When incumbent Franklin Schoenke filed for office, he told his constituents, “If you want me to be your mayor, I’ll be glad to do so.”
A majority of 112 residents wanted Schoenke to serve a second term. “I’m pleased and am looking forward to moving forward with the city’s plan,” he said.
Schoenke sees his strengths as running organized meetings and relying on the experts for such issues as water and sewer.
Capturing 64 votes, Schoenke’s challenger, Paul Engelhart, was disappointed, but plans to keep a watchful eye on his city. “Somebody needs to watch the council,” he said. “It’s just that simple.”
Engelhart, who served as mayor from 1995 to 2000, said the city needs to prepare better for growth.
Three candidates sought two open council seats. Getting 121 votes, Shirley Jaeger will serve another term. Thomas Mathisen, who had 114 votes, will serve along side Jaeger.
Susan Iverson-Latzke got 66 votes.
About to serve Waverly for a fifth consecutive term, Charlie Bush said he’s not interested in becoming a “career politician.”
“As long as it’s interesting and it’s fun and as long as I can make a difference, I’ll do it,” Bush said.
Facing 50 to 60 new homes a year, Bush said the city is ready for growth. “Working together with Montrose on a sewer extension was an excellent idea,” he said.

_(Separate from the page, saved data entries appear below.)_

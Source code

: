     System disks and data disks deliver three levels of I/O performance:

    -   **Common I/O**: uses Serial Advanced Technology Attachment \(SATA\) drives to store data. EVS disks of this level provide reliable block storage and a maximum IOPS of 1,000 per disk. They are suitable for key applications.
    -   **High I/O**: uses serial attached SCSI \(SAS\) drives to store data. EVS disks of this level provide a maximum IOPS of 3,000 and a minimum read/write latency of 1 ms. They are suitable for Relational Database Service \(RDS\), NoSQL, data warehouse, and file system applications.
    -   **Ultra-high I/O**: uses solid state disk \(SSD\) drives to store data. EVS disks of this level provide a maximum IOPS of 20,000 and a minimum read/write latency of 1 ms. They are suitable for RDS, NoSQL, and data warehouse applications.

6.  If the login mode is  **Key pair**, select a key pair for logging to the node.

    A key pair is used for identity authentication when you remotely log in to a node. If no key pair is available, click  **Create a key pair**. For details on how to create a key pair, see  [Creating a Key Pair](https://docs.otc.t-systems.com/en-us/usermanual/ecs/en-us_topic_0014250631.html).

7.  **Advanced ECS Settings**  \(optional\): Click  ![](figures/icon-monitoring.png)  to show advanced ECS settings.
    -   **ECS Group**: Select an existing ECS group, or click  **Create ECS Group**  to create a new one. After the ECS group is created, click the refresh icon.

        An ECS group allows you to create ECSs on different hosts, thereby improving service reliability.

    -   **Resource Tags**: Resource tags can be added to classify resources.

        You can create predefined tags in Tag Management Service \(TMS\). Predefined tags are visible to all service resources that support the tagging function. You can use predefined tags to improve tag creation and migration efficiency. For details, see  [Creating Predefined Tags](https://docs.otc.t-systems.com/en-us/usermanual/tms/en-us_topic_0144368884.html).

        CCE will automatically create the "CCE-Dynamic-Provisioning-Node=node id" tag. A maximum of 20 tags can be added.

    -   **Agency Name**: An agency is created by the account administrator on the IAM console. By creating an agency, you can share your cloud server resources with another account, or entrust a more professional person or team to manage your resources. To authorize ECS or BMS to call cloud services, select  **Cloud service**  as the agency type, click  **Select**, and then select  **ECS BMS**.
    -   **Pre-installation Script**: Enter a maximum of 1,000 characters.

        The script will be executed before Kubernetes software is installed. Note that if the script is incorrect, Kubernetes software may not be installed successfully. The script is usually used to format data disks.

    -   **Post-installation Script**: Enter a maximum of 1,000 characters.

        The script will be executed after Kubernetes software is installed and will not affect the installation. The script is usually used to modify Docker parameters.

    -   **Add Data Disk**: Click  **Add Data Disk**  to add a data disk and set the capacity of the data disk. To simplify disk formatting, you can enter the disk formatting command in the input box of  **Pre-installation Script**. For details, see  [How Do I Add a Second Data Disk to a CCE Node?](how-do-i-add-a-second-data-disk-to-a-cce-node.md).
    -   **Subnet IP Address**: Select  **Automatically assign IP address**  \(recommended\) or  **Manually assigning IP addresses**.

The town also has a new water tower, which will be paid for by new residents’ water access fees.
Losing by a narrow margin of 50 votes, Bush’s challenger, Ken Hausladen, said, “It was disappointing, but thanks to the people who voted for me and thank you to the people who voted period.”
With a four-year degree in public administration and a current council member, Hausladen will likely stay involved in community service, either via the park board or the planning and zoning commission.
The Hausladen family will still have a politician as Hausladen’s wife, Deb, was elected to one of two council seats. She had 213 votes.
With 291 votes, incumbent Gary Olson will serve another term. Rick Ragan came in third with 181 votes.